Changing core.autocrlf has no effect on the status of these files. Deleting the .gitattributes has no effect either. Changing these files with dos2unix does not change their status (as expected), and back with unix2dos shows no difference with diff versus an older copy. File permissions look unchanged with ls -lsa. Also, the files have uniform line endings as far as I can tell with vi -b (thus it shouldn't be the case that unix2dos or dos2unix convert from mixed to uniform line endings, which could have explained this strange behavior). I'm using git version 2.11.0.

What does git think has changed?

Somewhat relevant:

  1. Git status shows files as changed even though contents are the same
  2. Files showing as modified directly after git clone
  3. Cloning a git repo, and it already has a dirty working directory... Whaaaaa?

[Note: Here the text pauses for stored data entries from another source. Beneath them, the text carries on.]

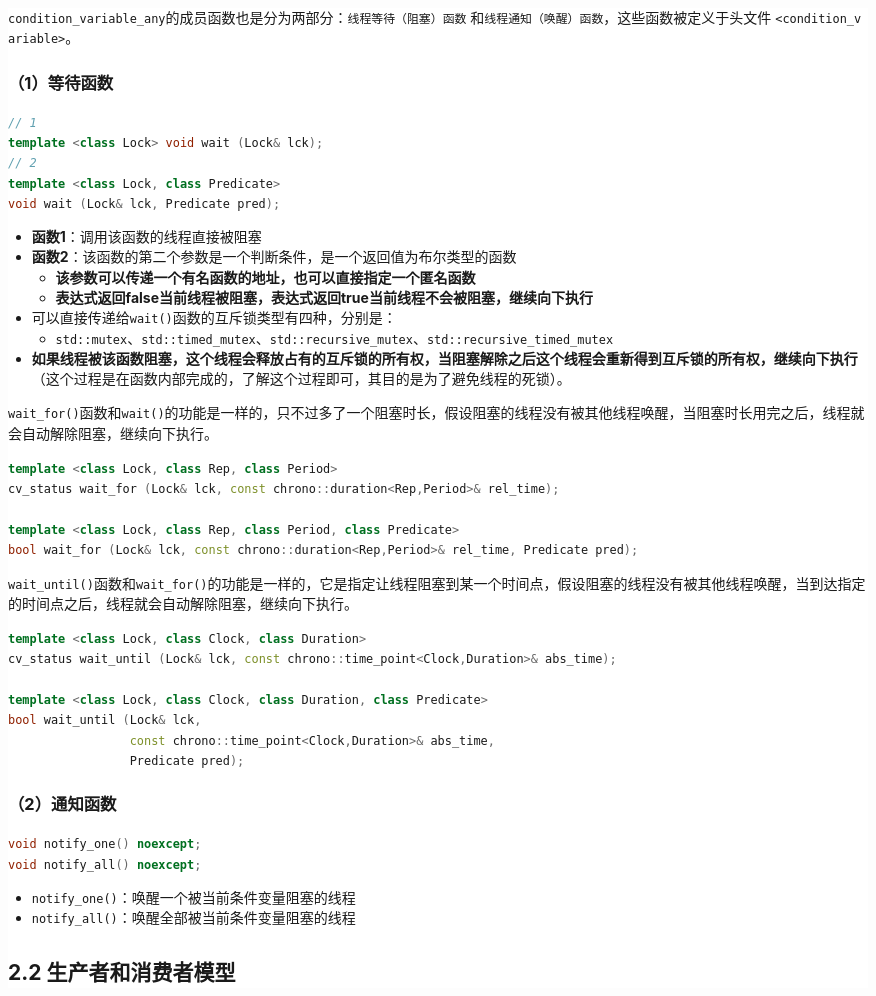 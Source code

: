 `condition_variable_any`的成员函数也是分为两部分：`线程等待（阻塞）函数` 和`线程通知（唤醒）函数`，这些函数被定义于头文件 `<condition_variable>`。

### （1）**等待函数**

```c++
// 1
template <class Lock> void wait (Lock& lck);
// 2
template <class Lock, class Predicate>
void wait (Lock& lck, Predicate pred);
```

-   **函数1**：调用该函数的线程直接被阻塞
-   **函数2**：该函数的第二个参数是一个判断条件，是一个返回值为布尔类型的函数
    -   **该参数可以传递一个有名函数的地址，也可以直接指定一个匿名函数**
    -   **表达式返回false当前线程被阻塞，表达式返回true当前线程不会被阻塞，继续向下执行**
-   可以直接传递给`wait()`函数的互斥锁类型有四种，分别是：
    -   `std::mutex`、`std::timed_mutex`、`std::recursive_mutex`、`std::recursive_timed_mutex`
-   **如果线程被该函数阻塞，这个线程会释放占有的互斥锁的所有权，当阻塞解除之后这个线程会重新得到互斥锁的所有权，继续向下执行**（这个过程是在函数内部完成的，了解这个过程即可，其目的是为了避免线程的死锁）。

`wait_for()`函数和`wait()`的功能是一样的，只不过多了一个阻塞时长，假设阻塞的线程没有被其他线程唤醒，当阻塞时长用完之后，线程就会自动解除阻塞，继续向下执行。

```c++
template <class Lock, class Rep, class Period>
cv_status wait_for (Lock& lck, const chrono::duration<Rep,Period>& rel_time);
  
template <class Lock, class Rep, class Period, class Predicate>
bool wait_for (Lock& lck, const chrono::duration<Rep,Period>& rel_time, Predicate pred);
```

`wait_until()`函数和`wait_for()`的功能是一样的，它是指定让线程阻塞到某一个时间点，假设阻塞的线程没有被其他线程唤醒，当到达指定的时间点之后，线程就会自动解除阻塞，继续向下执行。

```c++
template <class Lock, class Clock, class Duration>
cv_status wait_until (Lock& lck, const chrono::time_point<Clock,Duration>& abs_time);

template <class Lock, class Clock, class Duration, class Predicate>
bool wait_until (Lock& lck, 
                 const chrono::time_point<Clock,Duration>& abs_time, 
                 Predicate pred);
```

### （2）**通知函数**

```c++
void notify_one() noexcept;
void notify_all() noexcept;
```

-   `notify_one()`：唤醒一个被当前条件变量阻塞的线程
-   `notify_all()`：唤醒全部被当前条件变量阻塞的线程

## 2.2 生产者和消费者模型
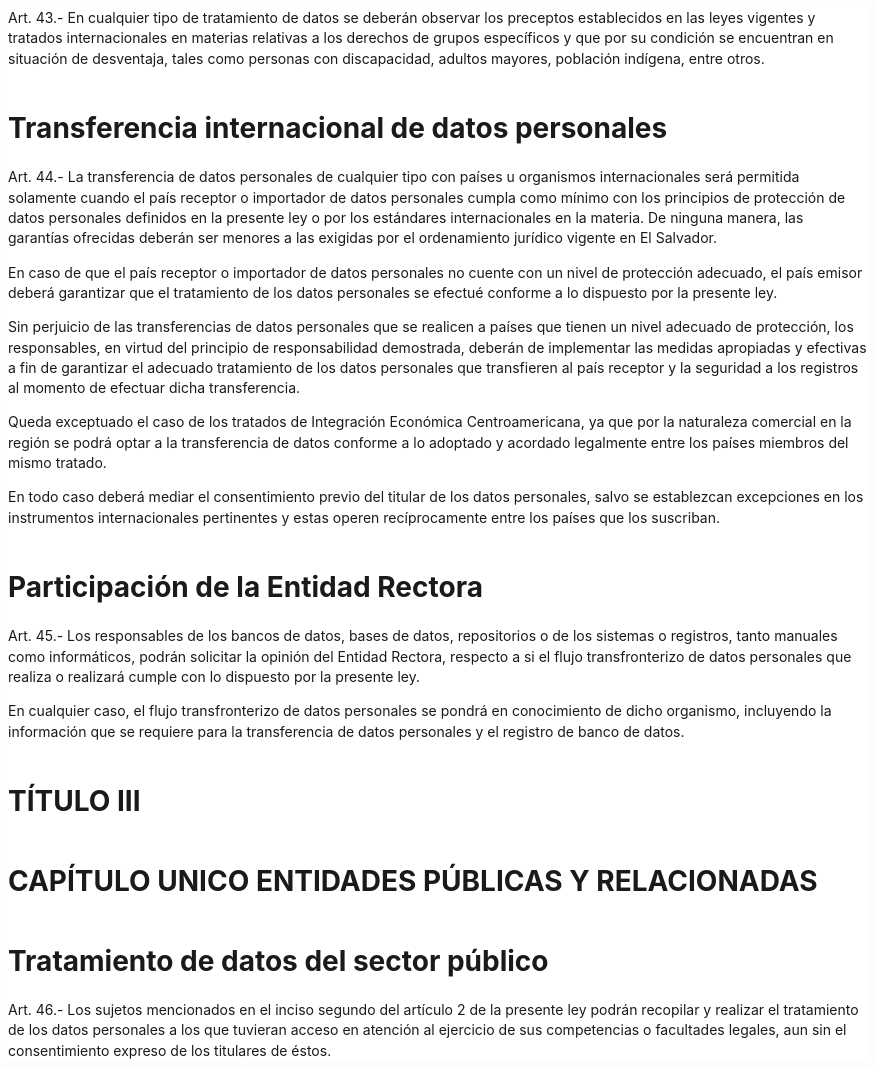 Art. 43.- En cualquier tipo de tratamiento de datos se deberán observar los preceptos establecidos en las leyes vigentes y tratados internacionales en materias relativas a los derechos de grupos específicos y que por su condición se encuentran en situación de desventaja, tales como personas con discapacidad, adultos mayores, población indígena, entre otros.

# Transferencia internacional de datos personales

Art. 44.- La transferencia de datos personales de cualquier tipo con países u organismos internacionales será permitida solamente cuando el país receptor o importador de datos personales cumpla como mínimo con los principios de protección de datos personales definidos en la presente ley o por los estándares internacionales en la materia. De ninguna manera, las garantías ofrecidas deberán ser menores a las exigidas por el ordenamiento jurídico vigente en El Salvador.

En caso de que el país receptor o importador de datos personales no cuente con un nivel de protección adecuado, el país emisor deberá garantizar que el tratamiento de los datos personales se efectué conforme a lo dispuesto por la presente ley.

Sin perjuicio de las transferencias de datos personales que se realicen a países que tienen un nivel adecuado de protección, los responsables, en virtud del principio de responsabilidad demostrada, deberán de implementar las medidas apropiadas y efectivas a fin de garantizar el adecuado tratamiento de los datos personales que transfieren al país receptor y la seguridad a los registros al momento de efectuar dicha transferencia.

Queda exceptuado el caso de los tratados de Integración Económica Centroamericana, ya que por la naturaleza comercial en la región se podrá optar a la transferencia de datos conforme a lo adoptado y acordado legalmente entre los países miembros del mismo tratado.

En todo caso deberá mediar el consentimiento previo del titular de los datos personales, salvo se establezcan excepciones en los instrumentos internacionales pertinentes y estas operen recíprocamente entre los países que los suscriban.

# Participación de la Entidad Rectora

Art. 45.- Los responsables de los bancos de datos, bases de datos, repositorios o de los sistemas o registros, tanto manuales como informáticos, podrán solicitar la opinión del Entidad Rectora, respecto a si el flujo transfronterizo de datos personales que realiza o realizará cumple con lo dispuesto por la presente ley.

En cualquier caso, el flujo transfronterizo de datos personales se pondrá en conocimiento de dicho organismo, incluyendo la información que se requiere para la transferencia de datos personales y el registro de banco de datos.

# TÍTULO III

# CAPÍTULO UNICO ENTIDADES PÚBLICAS Y RELACIONADAS

# Tratamiento de datos del sector público

Art. 46.- Los sujetos mencionados en el inciso segundo del artículo 2 de la presente ley podrán recopilar y realizar el tratamiento de los datos personales a los que tuvieran acceso en atención al ejercicio de sus competencias o facultades legales, aun sin el consentimiento expreso de los titulares de éstos.
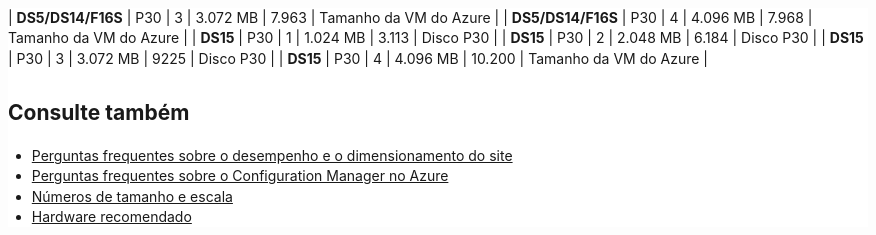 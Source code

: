 | **DS5/DS14/F16S**                         | P30                     | 3                   | 3.072 MB                   | 7.963  | Tamanho da VM do Azure   |
| **DS5/DS14/F16S**                         | P30                     | 4                   | 4.096 MB                   | 7.968  | Tamanho da VM do Azure   |
| **DS15**                                  | P30                     | 1                   | 1.024 MB                   | 3.113  | Disco P30        |
| **DS15**                                  | P30                     | 2                   | 2.048 MB                   | 6.184  | Disco P30        |
| **DS15**                                  | P30                     | 3                   | 3.072 MB                   | 9225  | Disco P30        |
| **DS15**                                  | P30                     | 4                   | 4.096 MB                   | 10.200 | Tamanho da VM do Azure   |

## <a name="see-also"></a>Consulte também

- [Perguntas frequentes sobre o desempenho e o dimensionamento do site](../../understand/site-size-performance-faq.md)
- [Perguntas frequentes sobre o Configuration Manager no Azure](../../understand/configuration-manager-on-azure.md)
- [Números de tamanho e escala](size-and-scale-numbers.md)
- [Hardware recomendado](recommended-hardware.md)


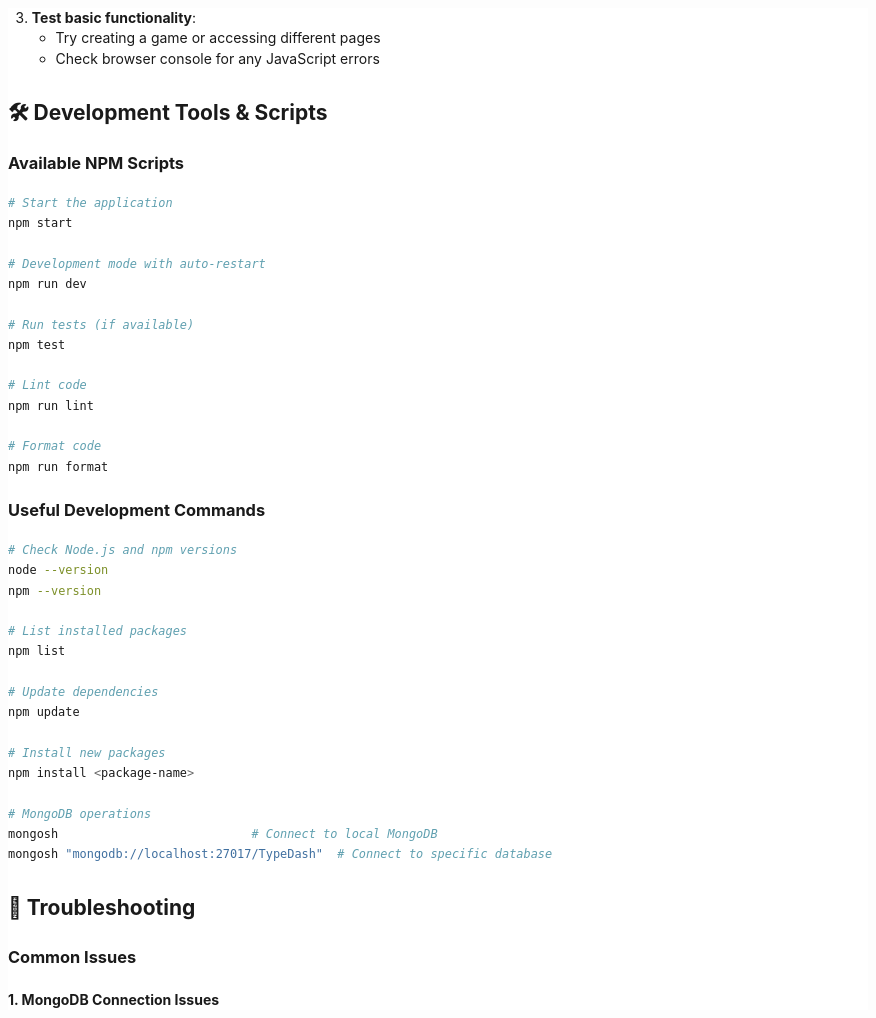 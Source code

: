 3. **Test basic functionality**:
   - Try creating a game or accessing different pages
   - Check browser console for any JavaScript errors

## 🛠️ Development Tools & Scripts

### Available NPM Scripts

```bash
# Start the application
npm start

# Development mode with auto-restart
npm run dev

# Run tests (if available)
npm test

# Lint code
npm run lint

# Format code
npm run format
```

### Useful Development Commands

```bash
# Check Node.js and npm versions
node --version
npm --version

# List installed packages
npm list

# Update dependencies
npm update

# Install new packages
npm install <package-name>

# MongoDB operations
mongosh                           # Connect to local MongoDB
mongosh "mongodb://localhost:27017/TypeDash"  # Connect to specific database
```

## 🔧 Troubleshooting

### Common Issues

#### 1. MongoDB Connection Issues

I didn't find an answer that explains this behavior during my search over several discussions. This issue arose from pydot # 163.

In more detail:

git status

On branch master
Your branch is up-to-date with 'origin/master'.
Changes not staged for commit:
  (use "git add <file>..." to update what will be committed)
  (use "git checkout -- <file>..." to discard changes in working directory)

    modified:   test/graphs/b545.dot
    modified:   test/graphs/b993.dot
    modified:   test/graphs/cairo.dot

no changes added to commit (use "git add" and/or "git commit -a")

git diff test/graphs/b993.dot

warning: CRLF will be replaced by LF in test/graphs/b993.dot.
The file will have its original line endings in your working directory.
diff --git a/test/graphs/b993.dot b/test/graphs/b993.dot
index e87e112..8aa0872 100644
--- a/test/graphs/b993.dot
+++ b/test/graphs/b993.dot
@@ -1,10 +1,10 @@
-diGraph G{
-graph [charset="utf8"]
-1[label="Umlaut"];
-2[label="ü"];
-3[label="ä"];
-4[label="ö"];
-1->2;
-1->3;
-1->4;
-}
+diGraph G{
+graph [charset="utf8"]
+1[label="Umlaut"];
+2[label="ü"];
+3[label="ä"];
+4[label="ö"];
+1->2;
+1->3;
+1->4;
+}

UPDATE:

Out of curiosity, I committed one of these files, dumped git log -1 -p > diff, and vi -b diff shows that git normalized

  1 commit 2021d6adc1bc8978fa08d729b3f4d565f9b89651
  2 Author:
  3 Date:
  4 
  5     DRAFT: experiment to see what changed
  6 
  7 diff --git a/test/graphs/b545.dot b/test/graphs/b545.dot
  8 index ebd3e8f..2c33f91 100644
  9 --- a/test/graphs/b545.dot
 10 +++ b/test/graphs/b545.dot
 11 @@ -1,9 +1,9 @@
 12 -digraph g {^M
 13 -^M
 14 -"N11" ^M
 15 -  [^M
 16 -  shape = record^M
 17 -  label = "<p0>WFSt|1571       as Ref: 1338    D"^M
 18 -]^M
 19 -N11ne -> N11:p0^M
 20 -}^M
 21 +digraph g {
 22 +
 23 +"N11" 
 24 +  [
 25 +  shape = record
 26 +  label = "<p0>WFSt|1571       as Ref: 1338    D"
 27 +]
 28 +N11ne -> N11:p0
 29 +}

Other weird observations: git checkout any of these files after cloning does not have any effect. After the above commit, the file b545.dot continued to have CLRF line endings in the working directory. Applying dos2unix followed by unix2dos didn't make git think that it has changed (whereas before the commit it did, probably because the committed file had CLRF line endings).

0 _
  • 10,524
  • 11
  • 77
  • 109

3 Answers3

5

This happens precisely because those files are committed with CRLF endings, yet the .gitattributes file says to commit them with LF-only endings.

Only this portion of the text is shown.